What is expected
Reproduce exactly the lines from the line containing "- [ ] 정량 + 정성 데이터 통합 해석" through the end of the records below, including both ends, and nothing else.

Dataset records
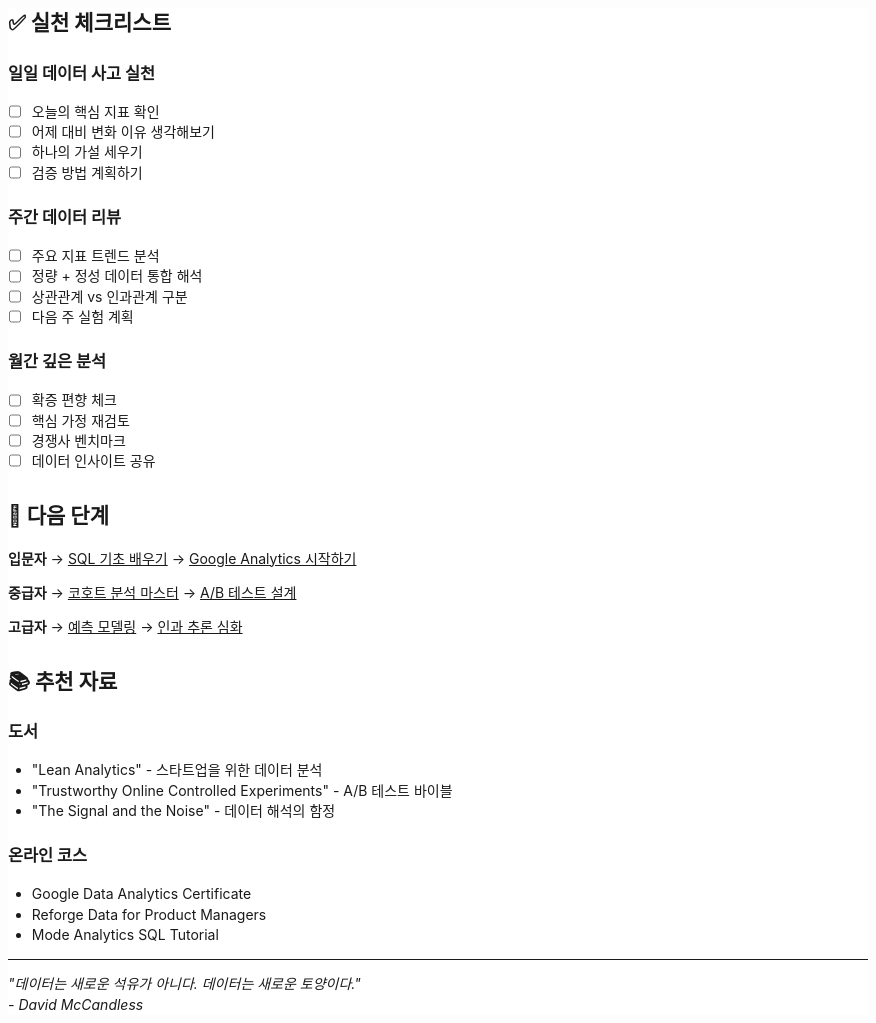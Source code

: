 ## ✅ 실천 체크리스트

### 일일 데이터 사고 실천
- [ ] 오늘의 핵심 지표 확인
- [ ] 어제 대비 변화 이유 생각해보기
- [ ] 하나의 가설 세우기
- [ ] 검증 방법 계획하기

### 주간 데이터 리뷰
- [ ] 주요 지표 트렌드 분석
- [ ] 정량 + 정성 데이터 통합 해석
- [ ] 상관관계 vs 인과관계 구분
- [ ] 다음 주 실험 계획

### 월간 깊은 분석
- [ ] 확증 편향 체크
- [ ] 핵심 가정 재검토
- [ ] 경쟁사 벤치마크
- [ ] 데이터 인사이트 공유

## 🚀 다음 단계

**입문자**
→ [SQL 기초 배우기](../../resources/tools/sql-guide.md)
→ [Google Analytics 시작하기](../../resources/tools/analytics-tools.md)

**중급자**
→ [코호트 분석 마스터](./cohort-analysis.md)
→ [A/B 테스트 설계](../../3-delivery/experimentation/ab-testing-guide.md)

**고급자**
→ [예측 모델링](../frameworks/predictive-analytics.md)
→ [인과 추론 심화](../frameworks/causal-inference.md)

## 📚 추천 자료

### 도서
- "Lean Analytics" - 스타트업을 위한 데이터 분석
- "Trustworthy Online Controlled Experiments" - A/B 테스트 바이블
- "The Signal and the Noise" - 데이터 해석의 함정

### 온라인 코스
- Google Data Analytics Certificate
- Reforge Data for Product Managers
- Mode Analytics SQL Tutorial

---

*"데이터는 새로운 석유가 아니다. 데이터는 새로운 토양이다."*  
*- David McCandless*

Solution to this task
- [ ] 정량 + 정성 데이터 통합 해석
- [ ] 상관관계 vs 인과관계 구분
- [ ] 다음 주 실험 계획

### 월간 깊은 분석
- [ ] 확증 편향 체크
- [ ] 핵심 가정 재검토
- [ ] 경쟁사 벤치마크
- [ ] 데이터 인사이트 공유

## 🚀 다음 단계

**입문자**
→ [SQL 기초 배우기](../../resources/tools/sql-guide.md)
→ [Google Analytics 시작하기](../../resources/tools/analytics-tools.md)

**중급자**
→ [코호트 분석 마스터](./cohort-analysis.md)
→ [A/B 테스트 설계](../../3-delivery/experimentation/ab-testing-guide.md)

**고급자**
→ [예측 모델링](../frameworks/predictive-analytics.md)
→ [인과 추론 심화](../frameworks/causal-inference.md)

## 📚 추천 자료

### 도서
- "Lean Analytics" - 스타트업을 위한 데이터 분석
- "Trustworthy Online Controlled Experiments" - A/B 테스트 바이블
- "The Signal and the Noise" - 데이터 해석의 함정

### 온라인 코스
- Google Data Analytics Certificate
- Reforge Data for Product Managers
- Mode Analytics SQL Tutorial

---

*"데이터는 새로운 석유가 아니다. 데이터는 새로운 토양이다."*  
*- David McCandless*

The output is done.